It's a nerve wracking wait for H4 visa holders and their familiy members before we know what exactly happened in the Jan 2 court case hearing of DHS versus Save Jobs USA which has put the entire universe of H4 dependents on tenterhooks for many months now. H4 visa holders who got work permits in Obama's final year are now on cliff edge and their extended families in their home countries are worried on next steps because of innumerable real-life situations that are at risk - mortgage payments, other sunk costs and just the crushing uncertainty of a career in limbo.
While we wait on that update, let's cobble together the signs to see where its pointing. In the process, readers will find crucial links below that add context to the sweeping regulatory changes that are afoot since Trump took over.
First, the case itself. Save Jobs USA v. United States Department of Homeland Security, Case No. 16-5287 (D.C. Circuit) is not a new one. It's been going on for years. The reason the January 2, 2018 date adds an edge to the cliffhanger is because it is situated in the political blueprint of the most disruptive US Presidency in the history of the United States.

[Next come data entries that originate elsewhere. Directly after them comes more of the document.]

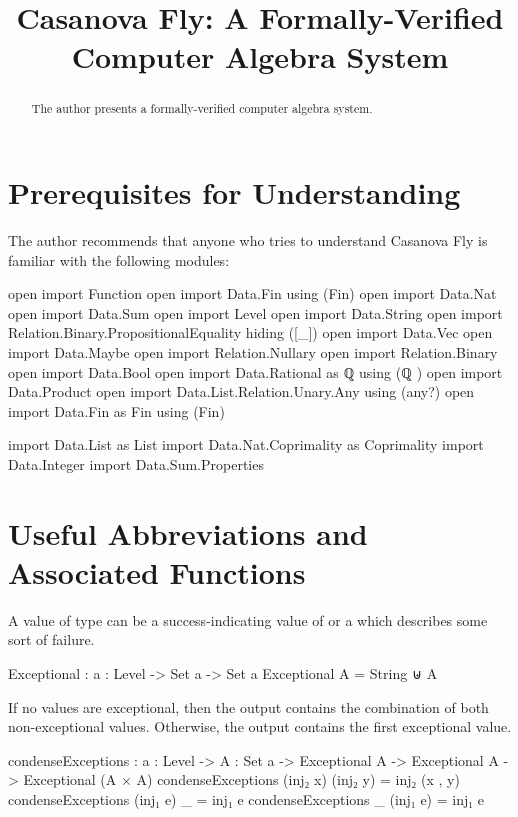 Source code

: \documentclass{report}
\title{Casanova Fly: A Formally-Verified Computer Algebra System}
\begin{document}
\maketitle{}

\begin{abstract}
The author presents a formally-verified computer algebra system.
\end{abstract}

\chapter{Prerequisites for Understanding}
The author recommends that anyone who tries to understand Casanova Fly is familiar with the following modules:

\begin{code}
open import Function
open import Data.Fin using (Fin)
open import Data.Nat
open import Data.Sum
open import Level
open import Data.String
open import Relation.Binary.PropositionalEquality hiding ([_])
open import Data.Vec
open import Data.Maybe
open import Relation.Nullary
open import Relation.Binary
open import Data.Bool
open import Data.Rational
  as ℚ
  using (ℚ
        )
open import Data.Product
open import Data.List.Relation.Unary.Any using (any?)
open import Data.Fin as Fin using (Fin)

import Data.List as List
import Data.Nat.Coprimality as Coprimality
import Data.Integer
import Data.Sum.Properties
\end{code}

\chapter{Useful Abbreviations and Associated Functions}
A value of type   can be a success-indicating value of  or a  which describes some sort of failure.

\begin{code}
Exceptional : {a : Level} -> Set a -> Set a
Exceptional A = String ⊎ A
\end{code}

If no values are exceptional, then the output contains the combination of both non-exceptional values.  Otherwise, the output contains the first exceptional value.

\begin{code}
condenseExceptions : {a : Level} ->
                     {A : Set a} ->
                     Exceptional A ->
                     Exceptional A ->
                     Exceptional (A × A)
condenseExceptions (inj₂ x) (inj₂ y) = inj₂ (x , y)
condenseExceptions (inj₁ e) _ = inj₁ e
condenseExceptions _ (inj₁ e) = inj₁ e
\end{code}
\end{document}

Many of the festering issues around grey areas in immigration law and rule making have existed for decaces - ever since America opened its doors to outsiders in the mid Sixties. What Trump's has done is to double down, take action or be seen to be taking action and communicating that swiftly to the white voter in a cornfield in Nebraska who never was affected by the H1B or the H4, for example, but is perfectly happy to resist the un-Americanness of the outsider.
Media baron Stephen Bannon is only too happy to wear Trumpism's superhero cape and do exactly that. Long an enabler of the resentment agenda that Trumpism embodies, Bannon's Breitbart newspaper tells the H4 story the way Middle America wants to hear it - "Trump opens up 80,000 white collar jobs to Americans" proclaims the headline of this uncompromising rightwing paper. Now, whether these 80,000 folks being skewered are actually holding paying jobs or just a piece of paper with an EAD stamp is irrelevant in Trumpism's larger scheme for the America of its dreams.
Before the crucial mid term elections comes, an encore of the call to arms that foretold the Trump victory in 2016 is afoot, this time at a more sophisticated level. It plays to the economic insecurity that swept up America in a giant tidal wave in 2008 with the greatest financial collapse since the Great Depression. For Americans who don't work on Wall Street and couldn't care less about the house of cards that is the American mortgage industry, scapegoats come handy; for politicos, they are undeniably essential props to distract the base. Obama was one such and now that he is gone, the brown man or woman with a job and a paycheck is a logical alternative to attack.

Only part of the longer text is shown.